Stored dataset items:
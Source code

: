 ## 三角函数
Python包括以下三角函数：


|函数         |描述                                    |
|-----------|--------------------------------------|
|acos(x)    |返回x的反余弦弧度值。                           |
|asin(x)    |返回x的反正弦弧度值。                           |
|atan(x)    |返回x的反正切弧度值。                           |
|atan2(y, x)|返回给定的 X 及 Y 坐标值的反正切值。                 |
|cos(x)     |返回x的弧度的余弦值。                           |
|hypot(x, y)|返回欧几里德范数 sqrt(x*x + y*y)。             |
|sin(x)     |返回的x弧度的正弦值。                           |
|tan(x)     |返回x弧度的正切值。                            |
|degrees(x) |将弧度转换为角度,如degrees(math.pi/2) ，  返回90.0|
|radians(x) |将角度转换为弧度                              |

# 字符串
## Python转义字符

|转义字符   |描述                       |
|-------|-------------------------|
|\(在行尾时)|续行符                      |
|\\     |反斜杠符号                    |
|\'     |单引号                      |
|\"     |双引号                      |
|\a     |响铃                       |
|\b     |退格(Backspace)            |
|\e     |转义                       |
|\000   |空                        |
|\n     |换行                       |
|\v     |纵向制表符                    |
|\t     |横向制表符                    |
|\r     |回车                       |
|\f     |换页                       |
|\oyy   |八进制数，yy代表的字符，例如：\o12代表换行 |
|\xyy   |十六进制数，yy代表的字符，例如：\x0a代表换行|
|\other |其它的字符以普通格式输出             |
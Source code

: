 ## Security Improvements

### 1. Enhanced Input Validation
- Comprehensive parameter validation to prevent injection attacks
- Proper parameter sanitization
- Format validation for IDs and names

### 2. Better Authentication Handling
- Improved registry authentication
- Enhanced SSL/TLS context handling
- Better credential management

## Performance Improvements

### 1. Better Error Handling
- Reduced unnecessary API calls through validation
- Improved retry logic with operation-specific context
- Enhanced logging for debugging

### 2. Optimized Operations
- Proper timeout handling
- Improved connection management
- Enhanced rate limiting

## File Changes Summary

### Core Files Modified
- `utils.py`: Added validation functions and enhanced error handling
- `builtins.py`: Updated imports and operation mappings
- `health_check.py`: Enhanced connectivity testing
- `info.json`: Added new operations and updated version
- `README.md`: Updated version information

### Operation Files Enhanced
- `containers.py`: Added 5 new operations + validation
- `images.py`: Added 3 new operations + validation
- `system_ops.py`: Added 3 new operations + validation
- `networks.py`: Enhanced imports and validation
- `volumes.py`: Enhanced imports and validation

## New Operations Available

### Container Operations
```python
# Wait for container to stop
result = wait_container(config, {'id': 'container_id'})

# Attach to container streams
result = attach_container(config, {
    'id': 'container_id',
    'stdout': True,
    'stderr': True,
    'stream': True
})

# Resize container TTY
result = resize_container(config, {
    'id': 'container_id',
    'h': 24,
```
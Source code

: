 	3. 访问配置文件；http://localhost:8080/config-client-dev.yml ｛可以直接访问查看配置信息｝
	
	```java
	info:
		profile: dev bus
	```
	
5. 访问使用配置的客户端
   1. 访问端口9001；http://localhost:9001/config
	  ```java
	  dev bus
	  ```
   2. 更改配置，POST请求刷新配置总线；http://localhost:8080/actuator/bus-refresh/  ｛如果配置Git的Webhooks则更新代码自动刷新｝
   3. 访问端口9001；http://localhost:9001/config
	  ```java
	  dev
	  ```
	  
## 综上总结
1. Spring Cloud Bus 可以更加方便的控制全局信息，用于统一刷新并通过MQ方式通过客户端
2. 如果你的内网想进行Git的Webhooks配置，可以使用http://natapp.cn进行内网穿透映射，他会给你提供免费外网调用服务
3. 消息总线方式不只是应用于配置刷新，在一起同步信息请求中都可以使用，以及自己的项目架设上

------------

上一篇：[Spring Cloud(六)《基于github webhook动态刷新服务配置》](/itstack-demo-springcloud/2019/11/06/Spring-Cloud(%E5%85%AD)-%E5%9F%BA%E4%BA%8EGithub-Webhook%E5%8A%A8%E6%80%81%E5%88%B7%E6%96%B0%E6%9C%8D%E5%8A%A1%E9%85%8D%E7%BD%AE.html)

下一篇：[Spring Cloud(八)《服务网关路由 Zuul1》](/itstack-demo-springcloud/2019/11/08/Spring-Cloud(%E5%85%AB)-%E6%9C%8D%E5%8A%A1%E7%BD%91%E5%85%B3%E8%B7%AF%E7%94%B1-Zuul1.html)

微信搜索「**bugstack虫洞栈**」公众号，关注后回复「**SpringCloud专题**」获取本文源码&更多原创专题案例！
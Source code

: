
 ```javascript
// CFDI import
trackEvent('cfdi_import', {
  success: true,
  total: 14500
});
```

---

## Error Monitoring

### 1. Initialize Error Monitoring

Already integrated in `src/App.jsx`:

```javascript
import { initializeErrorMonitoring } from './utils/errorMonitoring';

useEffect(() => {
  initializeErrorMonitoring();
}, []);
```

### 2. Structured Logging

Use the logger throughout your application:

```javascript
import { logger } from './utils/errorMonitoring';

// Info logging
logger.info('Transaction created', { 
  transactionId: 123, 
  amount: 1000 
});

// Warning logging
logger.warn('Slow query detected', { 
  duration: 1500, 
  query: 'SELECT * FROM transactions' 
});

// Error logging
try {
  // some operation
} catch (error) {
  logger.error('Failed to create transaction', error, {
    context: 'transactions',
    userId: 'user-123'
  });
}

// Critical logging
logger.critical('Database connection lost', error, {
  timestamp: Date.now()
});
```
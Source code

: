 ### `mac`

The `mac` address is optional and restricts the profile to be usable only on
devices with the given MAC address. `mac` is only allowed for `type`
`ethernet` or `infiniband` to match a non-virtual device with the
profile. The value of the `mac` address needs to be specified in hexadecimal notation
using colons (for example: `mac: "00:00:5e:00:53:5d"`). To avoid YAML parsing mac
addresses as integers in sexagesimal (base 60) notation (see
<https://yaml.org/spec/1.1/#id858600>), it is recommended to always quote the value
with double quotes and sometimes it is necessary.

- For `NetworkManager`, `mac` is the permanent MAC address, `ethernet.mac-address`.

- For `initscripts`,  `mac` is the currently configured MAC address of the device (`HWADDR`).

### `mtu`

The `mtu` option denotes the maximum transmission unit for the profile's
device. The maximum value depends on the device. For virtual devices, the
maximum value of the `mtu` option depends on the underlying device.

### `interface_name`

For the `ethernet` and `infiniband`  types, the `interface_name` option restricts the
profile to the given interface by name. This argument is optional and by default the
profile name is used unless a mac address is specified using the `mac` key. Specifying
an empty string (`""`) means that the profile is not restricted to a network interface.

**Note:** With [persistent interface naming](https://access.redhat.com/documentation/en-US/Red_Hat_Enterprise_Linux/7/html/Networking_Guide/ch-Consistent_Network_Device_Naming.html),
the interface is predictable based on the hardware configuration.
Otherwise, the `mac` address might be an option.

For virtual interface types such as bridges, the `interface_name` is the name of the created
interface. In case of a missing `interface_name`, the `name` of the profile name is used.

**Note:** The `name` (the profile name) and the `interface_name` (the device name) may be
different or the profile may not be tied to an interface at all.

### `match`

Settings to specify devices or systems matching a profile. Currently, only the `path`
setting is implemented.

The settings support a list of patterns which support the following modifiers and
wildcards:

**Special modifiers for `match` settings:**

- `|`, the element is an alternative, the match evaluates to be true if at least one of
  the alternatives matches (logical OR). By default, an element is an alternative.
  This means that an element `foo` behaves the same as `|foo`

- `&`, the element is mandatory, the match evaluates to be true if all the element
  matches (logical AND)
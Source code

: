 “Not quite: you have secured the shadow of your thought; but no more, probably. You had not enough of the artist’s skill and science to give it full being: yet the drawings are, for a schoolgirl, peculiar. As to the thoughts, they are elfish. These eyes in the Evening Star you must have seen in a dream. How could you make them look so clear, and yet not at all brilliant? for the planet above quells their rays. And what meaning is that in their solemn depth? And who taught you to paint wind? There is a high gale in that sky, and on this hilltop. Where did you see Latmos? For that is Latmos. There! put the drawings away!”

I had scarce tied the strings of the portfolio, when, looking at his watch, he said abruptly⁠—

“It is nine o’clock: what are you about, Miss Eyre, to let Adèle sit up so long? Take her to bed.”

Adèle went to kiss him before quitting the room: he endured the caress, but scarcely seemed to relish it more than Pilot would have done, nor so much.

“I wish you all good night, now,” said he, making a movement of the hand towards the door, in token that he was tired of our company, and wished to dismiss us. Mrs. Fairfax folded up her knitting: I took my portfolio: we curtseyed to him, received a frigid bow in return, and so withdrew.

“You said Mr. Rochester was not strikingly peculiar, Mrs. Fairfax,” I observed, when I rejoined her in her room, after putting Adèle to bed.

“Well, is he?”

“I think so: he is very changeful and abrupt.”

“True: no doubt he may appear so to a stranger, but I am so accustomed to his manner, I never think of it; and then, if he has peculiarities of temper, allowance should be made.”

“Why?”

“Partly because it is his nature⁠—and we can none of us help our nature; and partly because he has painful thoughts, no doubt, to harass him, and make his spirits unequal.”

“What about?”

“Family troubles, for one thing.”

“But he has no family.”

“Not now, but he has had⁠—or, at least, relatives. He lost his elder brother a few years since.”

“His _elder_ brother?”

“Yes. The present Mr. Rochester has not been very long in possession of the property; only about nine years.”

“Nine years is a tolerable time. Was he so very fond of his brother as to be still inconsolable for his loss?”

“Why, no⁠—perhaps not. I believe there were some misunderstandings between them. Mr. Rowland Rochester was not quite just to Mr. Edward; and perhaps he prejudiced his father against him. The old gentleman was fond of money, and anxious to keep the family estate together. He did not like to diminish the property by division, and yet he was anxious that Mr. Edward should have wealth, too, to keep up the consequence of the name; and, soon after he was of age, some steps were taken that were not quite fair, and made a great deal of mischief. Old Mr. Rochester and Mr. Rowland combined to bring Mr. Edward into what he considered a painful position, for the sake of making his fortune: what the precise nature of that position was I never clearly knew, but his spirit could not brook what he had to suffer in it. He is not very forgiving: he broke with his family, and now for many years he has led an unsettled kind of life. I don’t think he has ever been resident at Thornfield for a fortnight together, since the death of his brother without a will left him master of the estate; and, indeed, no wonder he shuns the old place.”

# PROBLEM REQUIREMENTS
Using the data above, count the lines that hold the string "matches". Report the number and nothing else.

# OUTPUT FOR THIS EXERCISE
2